*** Opening of RECORD EXCERPTS ***
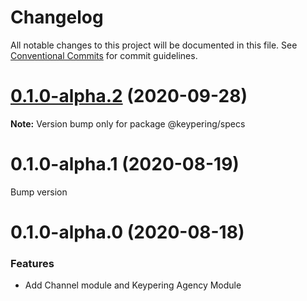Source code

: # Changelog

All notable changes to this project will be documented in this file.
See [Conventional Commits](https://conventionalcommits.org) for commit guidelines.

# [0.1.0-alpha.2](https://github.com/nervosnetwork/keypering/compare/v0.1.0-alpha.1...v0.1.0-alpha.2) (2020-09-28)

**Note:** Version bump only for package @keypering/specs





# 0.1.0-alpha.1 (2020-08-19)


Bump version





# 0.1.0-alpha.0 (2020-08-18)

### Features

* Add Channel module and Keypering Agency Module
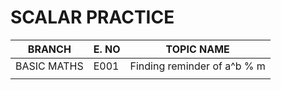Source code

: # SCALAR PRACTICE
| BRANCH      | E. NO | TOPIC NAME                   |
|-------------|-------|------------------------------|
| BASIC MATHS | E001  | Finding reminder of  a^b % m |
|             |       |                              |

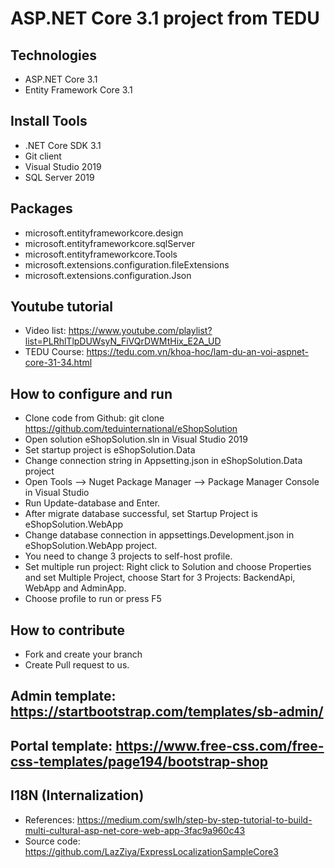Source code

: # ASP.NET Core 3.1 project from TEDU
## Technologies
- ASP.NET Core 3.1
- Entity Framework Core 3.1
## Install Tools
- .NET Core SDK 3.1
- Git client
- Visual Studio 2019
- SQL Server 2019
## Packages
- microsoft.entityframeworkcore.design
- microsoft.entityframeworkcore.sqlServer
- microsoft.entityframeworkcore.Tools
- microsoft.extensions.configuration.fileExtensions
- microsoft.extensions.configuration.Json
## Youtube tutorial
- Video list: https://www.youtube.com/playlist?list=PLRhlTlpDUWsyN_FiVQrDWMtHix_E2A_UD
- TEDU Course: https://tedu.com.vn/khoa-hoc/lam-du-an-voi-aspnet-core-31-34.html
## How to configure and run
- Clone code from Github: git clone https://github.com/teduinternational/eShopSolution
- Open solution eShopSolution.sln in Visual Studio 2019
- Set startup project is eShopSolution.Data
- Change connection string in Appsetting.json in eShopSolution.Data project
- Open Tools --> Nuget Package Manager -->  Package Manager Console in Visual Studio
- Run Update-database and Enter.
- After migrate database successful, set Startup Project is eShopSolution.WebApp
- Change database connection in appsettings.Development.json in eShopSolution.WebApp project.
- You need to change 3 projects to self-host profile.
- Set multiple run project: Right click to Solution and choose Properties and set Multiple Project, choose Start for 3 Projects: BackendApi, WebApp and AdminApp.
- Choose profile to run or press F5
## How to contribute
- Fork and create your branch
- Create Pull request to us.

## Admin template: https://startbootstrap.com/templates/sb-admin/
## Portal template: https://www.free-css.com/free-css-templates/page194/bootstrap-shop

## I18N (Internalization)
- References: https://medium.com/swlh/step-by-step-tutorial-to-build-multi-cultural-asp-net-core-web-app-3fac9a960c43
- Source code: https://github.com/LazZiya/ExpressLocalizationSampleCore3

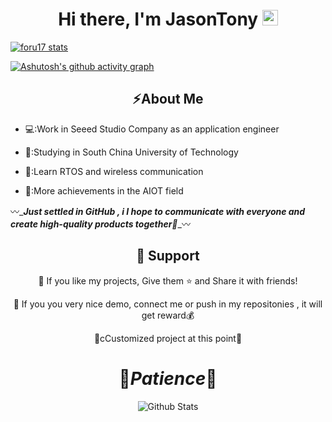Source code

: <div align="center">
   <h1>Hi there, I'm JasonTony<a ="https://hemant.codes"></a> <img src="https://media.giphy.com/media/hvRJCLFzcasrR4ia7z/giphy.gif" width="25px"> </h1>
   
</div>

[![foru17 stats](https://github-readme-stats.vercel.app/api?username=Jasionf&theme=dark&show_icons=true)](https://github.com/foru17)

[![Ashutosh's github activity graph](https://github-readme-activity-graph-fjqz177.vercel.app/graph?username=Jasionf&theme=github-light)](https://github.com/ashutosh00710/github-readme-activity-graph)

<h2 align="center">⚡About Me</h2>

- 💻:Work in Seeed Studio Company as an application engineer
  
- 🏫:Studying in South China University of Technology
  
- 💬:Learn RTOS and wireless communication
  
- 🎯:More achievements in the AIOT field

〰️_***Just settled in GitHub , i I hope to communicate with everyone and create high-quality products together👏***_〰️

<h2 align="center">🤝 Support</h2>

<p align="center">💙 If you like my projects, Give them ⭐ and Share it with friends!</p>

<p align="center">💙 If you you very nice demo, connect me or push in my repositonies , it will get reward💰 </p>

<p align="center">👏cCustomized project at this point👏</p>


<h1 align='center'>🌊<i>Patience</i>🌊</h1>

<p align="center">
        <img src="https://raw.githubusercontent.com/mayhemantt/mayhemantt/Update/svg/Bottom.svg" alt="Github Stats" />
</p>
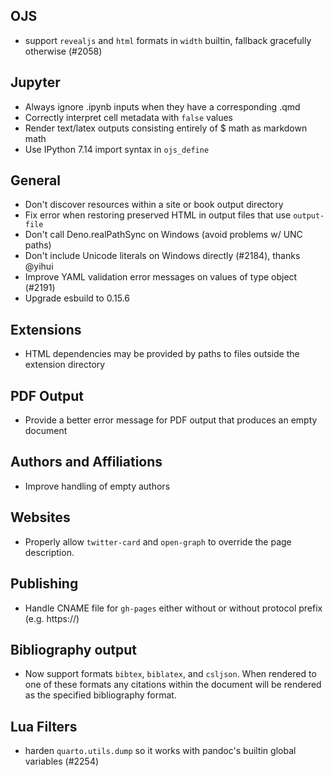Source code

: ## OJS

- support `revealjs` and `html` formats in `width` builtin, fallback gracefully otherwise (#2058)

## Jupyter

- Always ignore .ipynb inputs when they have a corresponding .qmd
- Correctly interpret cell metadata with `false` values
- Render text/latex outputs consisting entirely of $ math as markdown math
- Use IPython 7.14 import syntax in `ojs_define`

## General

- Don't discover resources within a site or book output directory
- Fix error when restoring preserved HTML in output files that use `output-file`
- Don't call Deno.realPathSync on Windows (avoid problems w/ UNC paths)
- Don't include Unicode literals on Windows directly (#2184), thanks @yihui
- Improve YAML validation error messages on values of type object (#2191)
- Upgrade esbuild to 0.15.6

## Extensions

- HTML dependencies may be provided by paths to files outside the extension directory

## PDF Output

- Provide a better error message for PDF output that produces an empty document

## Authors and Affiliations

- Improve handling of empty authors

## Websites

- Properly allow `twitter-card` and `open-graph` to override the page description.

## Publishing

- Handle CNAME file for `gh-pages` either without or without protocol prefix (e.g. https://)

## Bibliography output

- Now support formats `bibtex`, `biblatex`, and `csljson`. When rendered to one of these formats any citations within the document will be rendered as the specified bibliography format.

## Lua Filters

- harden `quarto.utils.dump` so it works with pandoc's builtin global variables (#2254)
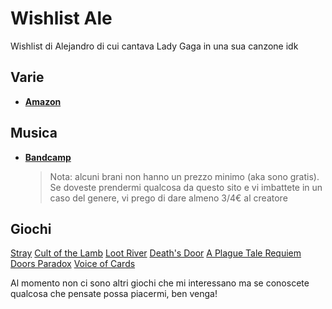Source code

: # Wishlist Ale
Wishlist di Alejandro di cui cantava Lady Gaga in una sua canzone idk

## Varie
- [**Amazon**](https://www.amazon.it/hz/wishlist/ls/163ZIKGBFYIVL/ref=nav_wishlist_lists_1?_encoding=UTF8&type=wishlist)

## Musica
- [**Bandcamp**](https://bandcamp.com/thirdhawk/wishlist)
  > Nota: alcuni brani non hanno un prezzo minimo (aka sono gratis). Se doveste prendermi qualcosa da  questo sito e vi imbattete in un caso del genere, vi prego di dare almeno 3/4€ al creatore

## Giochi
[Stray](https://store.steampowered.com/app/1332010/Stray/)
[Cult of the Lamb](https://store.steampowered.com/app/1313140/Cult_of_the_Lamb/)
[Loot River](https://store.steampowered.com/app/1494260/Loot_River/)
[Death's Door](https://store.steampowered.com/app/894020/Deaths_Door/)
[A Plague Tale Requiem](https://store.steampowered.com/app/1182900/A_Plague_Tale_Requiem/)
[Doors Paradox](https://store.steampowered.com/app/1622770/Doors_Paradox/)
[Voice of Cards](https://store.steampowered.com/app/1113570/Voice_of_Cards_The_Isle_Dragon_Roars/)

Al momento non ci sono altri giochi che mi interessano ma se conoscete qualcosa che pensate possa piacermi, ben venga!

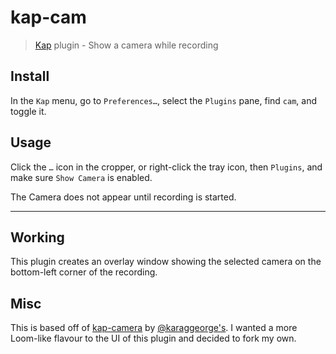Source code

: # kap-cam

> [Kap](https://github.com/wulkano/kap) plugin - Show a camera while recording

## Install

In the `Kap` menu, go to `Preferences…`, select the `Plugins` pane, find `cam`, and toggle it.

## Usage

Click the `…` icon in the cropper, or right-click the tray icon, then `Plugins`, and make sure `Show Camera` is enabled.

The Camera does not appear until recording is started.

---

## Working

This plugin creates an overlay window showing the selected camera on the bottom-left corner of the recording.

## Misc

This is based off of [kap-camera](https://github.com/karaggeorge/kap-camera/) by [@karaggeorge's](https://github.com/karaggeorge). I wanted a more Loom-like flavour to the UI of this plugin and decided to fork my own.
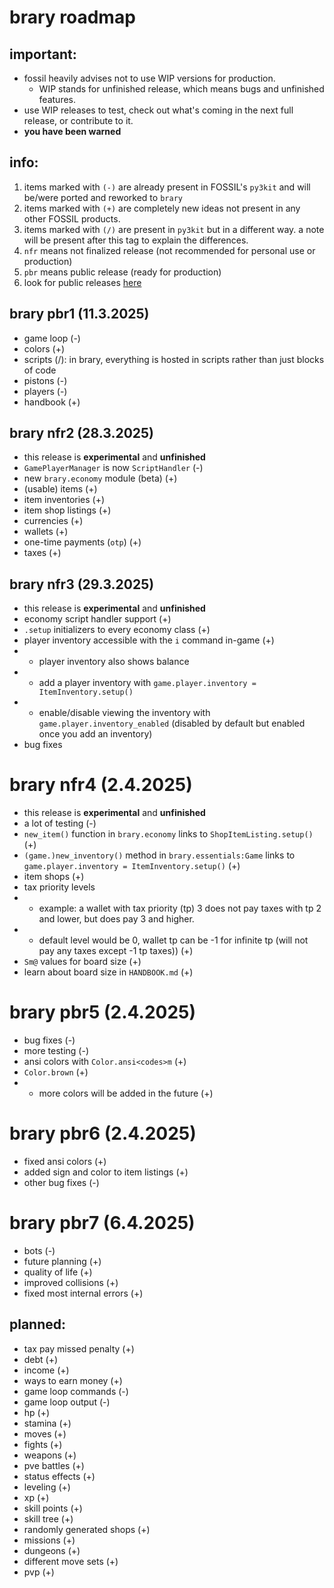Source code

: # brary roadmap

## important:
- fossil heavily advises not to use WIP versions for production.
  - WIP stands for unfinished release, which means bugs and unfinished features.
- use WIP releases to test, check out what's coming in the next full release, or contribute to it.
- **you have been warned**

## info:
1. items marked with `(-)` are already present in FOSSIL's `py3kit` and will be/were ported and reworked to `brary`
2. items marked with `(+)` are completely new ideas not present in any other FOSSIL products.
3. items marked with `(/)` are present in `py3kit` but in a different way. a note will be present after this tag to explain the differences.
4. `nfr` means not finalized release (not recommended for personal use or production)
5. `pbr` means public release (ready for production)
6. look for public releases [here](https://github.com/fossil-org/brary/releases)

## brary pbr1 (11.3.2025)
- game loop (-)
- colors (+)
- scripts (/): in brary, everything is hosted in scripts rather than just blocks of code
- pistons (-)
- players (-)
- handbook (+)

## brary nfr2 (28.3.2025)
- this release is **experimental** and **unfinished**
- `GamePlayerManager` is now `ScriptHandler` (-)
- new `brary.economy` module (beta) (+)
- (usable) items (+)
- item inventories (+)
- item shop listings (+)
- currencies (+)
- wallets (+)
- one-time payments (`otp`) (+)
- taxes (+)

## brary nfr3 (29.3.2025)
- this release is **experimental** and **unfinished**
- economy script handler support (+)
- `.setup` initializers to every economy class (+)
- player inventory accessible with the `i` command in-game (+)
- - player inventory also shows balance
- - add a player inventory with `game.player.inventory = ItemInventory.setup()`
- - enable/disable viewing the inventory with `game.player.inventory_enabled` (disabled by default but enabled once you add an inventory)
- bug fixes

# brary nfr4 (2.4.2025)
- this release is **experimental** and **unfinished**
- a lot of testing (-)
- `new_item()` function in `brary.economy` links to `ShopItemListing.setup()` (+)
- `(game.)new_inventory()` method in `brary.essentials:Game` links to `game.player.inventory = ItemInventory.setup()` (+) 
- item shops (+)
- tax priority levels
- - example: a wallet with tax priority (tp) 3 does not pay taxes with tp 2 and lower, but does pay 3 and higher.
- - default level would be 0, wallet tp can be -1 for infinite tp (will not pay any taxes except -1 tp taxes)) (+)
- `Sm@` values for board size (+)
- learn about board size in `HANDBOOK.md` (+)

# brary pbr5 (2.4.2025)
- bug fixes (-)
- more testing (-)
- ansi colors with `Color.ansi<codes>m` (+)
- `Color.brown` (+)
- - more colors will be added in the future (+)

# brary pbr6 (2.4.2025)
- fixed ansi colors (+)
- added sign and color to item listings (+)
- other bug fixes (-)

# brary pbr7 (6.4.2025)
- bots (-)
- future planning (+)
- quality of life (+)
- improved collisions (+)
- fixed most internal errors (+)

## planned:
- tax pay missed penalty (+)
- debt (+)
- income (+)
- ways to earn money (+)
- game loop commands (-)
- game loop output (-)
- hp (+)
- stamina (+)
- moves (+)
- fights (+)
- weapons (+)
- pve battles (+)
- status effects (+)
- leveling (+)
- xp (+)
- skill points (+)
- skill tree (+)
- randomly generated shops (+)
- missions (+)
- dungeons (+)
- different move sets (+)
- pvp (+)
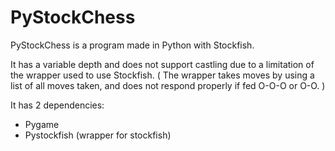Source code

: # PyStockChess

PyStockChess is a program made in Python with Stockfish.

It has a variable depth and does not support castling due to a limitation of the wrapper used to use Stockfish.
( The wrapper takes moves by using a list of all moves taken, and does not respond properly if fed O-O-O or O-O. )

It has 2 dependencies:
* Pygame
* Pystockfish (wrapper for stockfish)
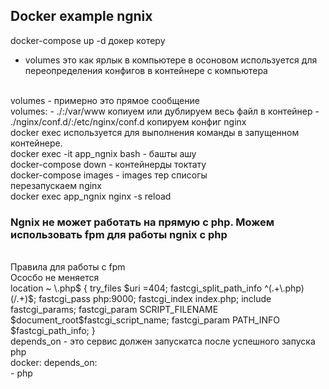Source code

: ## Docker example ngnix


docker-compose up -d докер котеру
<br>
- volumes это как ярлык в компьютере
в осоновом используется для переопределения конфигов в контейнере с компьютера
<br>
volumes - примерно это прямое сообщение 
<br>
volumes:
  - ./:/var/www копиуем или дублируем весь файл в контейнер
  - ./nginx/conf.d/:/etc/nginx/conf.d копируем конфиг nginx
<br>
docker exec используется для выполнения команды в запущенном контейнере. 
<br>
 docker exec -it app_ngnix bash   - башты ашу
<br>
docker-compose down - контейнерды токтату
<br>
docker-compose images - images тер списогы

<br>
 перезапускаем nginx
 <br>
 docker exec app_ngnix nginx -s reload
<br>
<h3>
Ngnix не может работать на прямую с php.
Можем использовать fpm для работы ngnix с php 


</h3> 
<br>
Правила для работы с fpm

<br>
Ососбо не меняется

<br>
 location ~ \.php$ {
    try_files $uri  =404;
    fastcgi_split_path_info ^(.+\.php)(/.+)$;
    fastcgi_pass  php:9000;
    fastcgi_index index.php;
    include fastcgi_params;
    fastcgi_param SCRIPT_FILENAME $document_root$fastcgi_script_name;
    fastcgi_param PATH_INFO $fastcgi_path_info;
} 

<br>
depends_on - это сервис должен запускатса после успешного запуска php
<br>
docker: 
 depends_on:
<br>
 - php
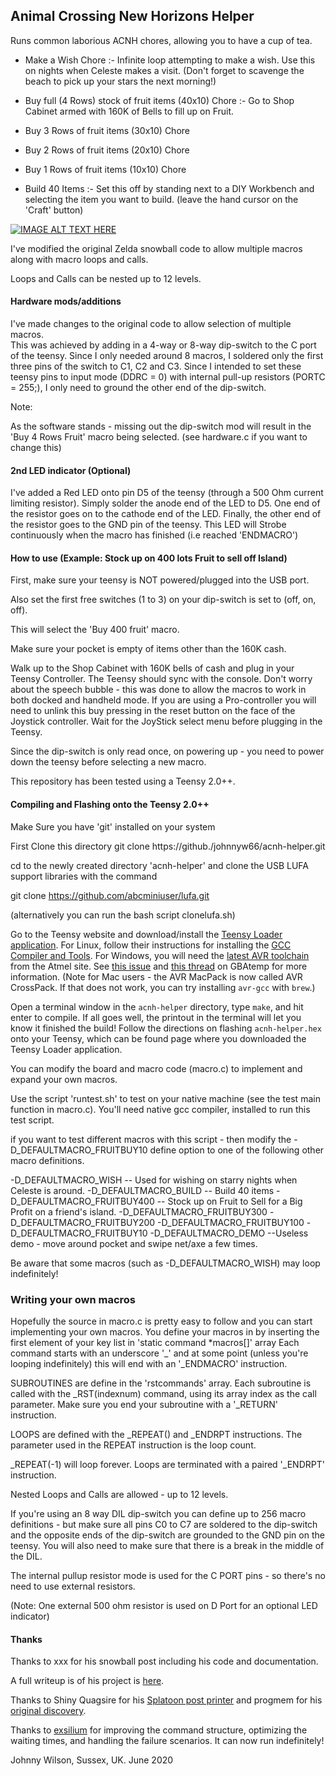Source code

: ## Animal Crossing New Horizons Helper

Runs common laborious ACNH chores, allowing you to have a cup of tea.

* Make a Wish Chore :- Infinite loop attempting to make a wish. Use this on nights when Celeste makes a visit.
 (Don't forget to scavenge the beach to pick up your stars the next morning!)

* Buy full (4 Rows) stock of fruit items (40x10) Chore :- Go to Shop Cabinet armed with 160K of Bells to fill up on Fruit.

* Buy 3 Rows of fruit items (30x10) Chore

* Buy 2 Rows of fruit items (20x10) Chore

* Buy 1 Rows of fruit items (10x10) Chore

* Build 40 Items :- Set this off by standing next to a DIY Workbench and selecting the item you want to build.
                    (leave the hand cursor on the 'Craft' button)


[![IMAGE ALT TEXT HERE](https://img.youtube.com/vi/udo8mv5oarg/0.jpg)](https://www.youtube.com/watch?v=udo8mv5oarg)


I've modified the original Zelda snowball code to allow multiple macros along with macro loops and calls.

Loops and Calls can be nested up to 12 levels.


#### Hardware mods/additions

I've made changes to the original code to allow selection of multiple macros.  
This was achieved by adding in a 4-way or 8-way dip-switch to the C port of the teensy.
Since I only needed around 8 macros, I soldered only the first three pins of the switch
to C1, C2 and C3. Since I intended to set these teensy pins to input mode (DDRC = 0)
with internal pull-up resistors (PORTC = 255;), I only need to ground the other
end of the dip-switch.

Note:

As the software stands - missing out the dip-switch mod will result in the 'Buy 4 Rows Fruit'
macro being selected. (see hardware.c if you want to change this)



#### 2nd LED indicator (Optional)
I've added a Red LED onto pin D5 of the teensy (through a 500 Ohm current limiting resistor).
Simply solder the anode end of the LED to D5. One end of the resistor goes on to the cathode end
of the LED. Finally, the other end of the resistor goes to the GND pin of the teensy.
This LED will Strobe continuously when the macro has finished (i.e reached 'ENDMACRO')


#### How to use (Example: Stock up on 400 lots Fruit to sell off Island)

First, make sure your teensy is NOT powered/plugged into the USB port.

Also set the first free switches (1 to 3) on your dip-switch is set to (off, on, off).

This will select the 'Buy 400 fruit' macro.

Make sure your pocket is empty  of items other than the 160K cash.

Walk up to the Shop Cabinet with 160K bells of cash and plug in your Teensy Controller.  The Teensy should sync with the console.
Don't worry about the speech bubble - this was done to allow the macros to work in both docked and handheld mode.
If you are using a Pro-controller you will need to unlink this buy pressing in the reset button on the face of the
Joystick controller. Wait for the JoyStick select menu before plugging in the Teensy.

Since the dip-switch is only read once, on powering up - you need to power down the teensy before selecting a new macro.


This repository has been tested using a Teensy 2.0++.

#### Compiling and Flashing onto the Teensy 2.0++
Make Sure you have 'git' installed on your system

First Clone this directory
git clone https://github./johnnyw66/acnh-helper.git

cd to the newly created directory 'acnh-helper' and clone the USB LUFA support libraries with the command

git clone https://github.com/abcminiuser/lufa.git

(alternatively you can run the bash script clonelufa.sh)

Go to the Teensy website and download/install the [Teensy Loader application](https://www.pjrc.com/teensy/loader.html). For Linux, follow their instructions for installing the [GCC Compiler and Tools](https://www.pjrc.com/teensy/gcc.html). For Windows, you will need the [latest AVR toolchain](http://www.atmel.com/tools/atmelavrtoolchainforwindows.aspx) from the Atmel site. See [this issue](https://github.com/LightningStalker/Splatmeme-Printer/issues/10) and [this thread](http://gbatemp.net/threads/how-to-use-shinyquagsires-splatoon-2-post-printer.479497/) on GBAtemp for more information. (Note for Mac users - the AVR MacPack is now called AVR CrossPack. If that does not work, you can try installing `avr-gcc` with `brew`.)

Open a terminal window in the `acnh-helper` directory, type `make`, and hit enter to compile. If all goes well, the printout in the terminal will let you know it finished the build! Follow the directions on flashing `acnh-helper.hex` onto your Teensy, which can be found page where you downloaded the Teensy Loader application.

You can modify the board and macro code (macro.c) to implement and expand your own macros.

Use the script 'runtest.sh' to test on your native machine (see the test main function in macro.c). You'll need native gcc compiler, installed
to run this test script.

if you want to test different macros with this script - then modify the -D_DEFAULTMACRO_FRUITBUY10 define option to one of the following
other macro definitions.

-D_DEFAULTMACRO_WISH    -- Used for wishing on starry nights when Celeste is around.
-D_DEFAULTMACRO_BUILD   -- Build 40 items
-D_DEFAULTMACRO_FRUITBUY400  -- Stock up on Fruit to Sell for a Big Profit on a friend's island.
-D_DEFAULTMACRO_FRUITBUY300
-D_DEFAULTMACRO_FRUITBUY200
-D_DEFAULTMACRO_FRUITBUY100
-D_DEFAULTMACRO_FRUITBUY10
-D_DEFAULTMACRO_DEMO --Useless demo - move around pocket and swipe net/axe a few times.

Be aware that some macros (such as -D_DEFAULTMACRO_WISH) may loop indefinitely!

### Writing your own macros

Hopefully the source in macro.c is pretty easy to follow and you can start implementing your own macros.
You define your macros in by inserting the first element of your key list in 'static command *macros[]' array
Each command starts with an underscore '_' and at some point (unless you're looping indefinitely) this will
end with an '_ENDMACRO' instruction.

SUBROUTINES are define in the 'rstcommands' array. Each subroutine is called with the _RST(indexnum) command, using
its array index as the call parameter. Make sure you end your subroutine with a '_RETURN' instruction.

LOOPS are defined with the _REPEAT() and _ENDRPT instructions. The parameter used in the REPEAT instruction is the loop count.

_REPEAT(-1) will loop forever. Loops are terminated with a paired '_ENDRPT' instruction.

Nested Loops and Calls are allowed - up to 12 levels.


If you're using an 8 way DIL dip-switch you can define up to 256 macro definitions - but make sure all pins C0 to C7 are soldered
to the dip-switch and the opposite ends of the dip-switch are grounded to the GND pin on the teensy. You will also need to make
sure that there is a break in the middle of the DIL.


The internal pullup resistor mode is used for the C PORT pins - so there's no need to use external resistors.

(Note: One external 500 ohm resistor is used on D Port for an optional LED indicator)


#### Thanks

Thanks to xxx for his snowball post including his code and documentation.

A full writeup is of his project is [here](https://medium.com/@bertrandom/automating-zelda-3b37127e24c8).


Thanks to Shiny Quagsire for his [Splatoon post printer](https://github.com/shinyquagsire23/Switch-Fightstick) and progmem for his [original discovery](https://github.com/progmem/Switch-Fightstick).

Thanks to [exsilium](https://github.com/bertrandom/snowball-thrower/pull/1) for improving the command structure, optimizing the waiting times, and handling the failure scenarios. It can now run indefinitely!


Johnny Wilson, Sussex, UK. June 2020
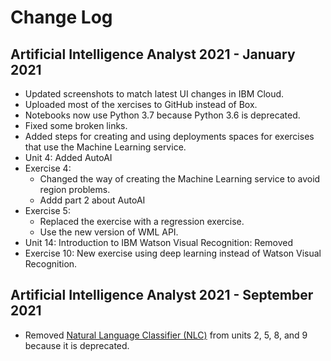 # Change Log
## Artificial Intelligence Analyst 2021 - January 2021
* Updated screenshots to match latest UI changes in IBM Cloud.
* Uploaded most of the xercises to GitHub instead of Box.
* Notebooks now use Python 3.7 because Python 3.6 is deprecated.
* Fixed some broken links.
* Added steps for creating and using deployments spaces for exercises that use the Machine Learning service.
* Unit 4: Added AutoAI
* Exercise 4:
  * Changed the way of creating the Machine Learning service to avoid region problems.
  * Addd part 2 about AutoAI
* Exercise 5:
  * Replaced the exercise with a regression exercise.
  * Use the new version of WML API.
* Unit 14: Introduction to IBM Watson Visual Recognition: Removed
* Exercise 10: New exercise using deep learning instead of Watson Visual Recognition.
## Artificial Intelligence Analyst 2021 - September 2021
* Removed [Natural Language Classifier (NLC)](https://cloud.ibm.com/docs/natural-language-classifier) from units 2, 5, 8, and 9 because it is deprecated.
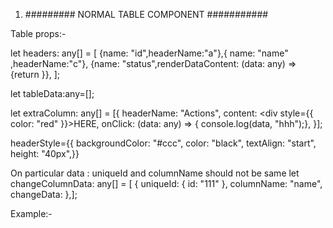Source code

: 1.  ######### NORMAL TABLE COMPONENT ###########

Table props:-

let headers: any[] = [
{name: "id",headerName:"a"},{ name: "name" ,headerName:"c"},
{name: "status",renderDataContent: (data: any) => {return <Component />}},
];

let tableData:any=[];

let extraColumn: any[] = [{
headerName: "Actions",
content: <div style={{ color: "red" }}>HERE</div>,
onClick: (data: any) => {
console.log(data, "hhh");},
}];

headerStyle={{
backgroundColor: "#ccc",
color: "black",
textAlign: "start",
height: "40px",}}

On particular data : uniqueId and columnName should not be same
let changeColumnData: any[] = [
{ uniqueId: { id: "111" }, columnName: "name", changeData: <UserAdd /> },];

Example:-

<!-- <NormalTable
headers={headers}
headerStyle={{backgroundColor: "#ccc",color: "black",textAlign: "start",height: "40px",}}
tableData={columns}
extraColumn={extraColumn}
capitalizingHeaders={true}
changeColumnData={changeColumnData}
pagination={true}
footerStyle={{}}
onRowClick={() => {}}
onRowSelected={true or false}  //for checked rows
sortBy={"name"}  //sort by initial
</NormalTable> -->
*** Close of RECORD EXCERPTS ***
WHAT IS REQUIRED: Please reproduce the lines from the line with "economy class (+)" to the line with "- item shops (+)", both ends included, exactly as they appear above.

SOLVED EXERCISE:
- `.setup` initializers to every economy class (+)
- player inventory accessible with the `i` command in-game (+)
- - player inventory also shows balance
- - add a player inventory with `game.player.inventory = ItemInventory.setup()`
- - enable/disable viewing the inventory with `game.player.inventory_enabled` (disabled by default but enabled once you add an inventory)
- bug fixes

# brary nfr4 (2.4.2025)
- this release is **experimental** and **unfinished**
- a lot of testing (-)
- `new_item()` function in `brary.economy` links to `ShopItemListing.setup()` (+)
- `(game.)new_inventory()` method in `brary.essentials:Game` links to `game.player.inventory = ItemInventory.setup()` (+) 
- item shops (+)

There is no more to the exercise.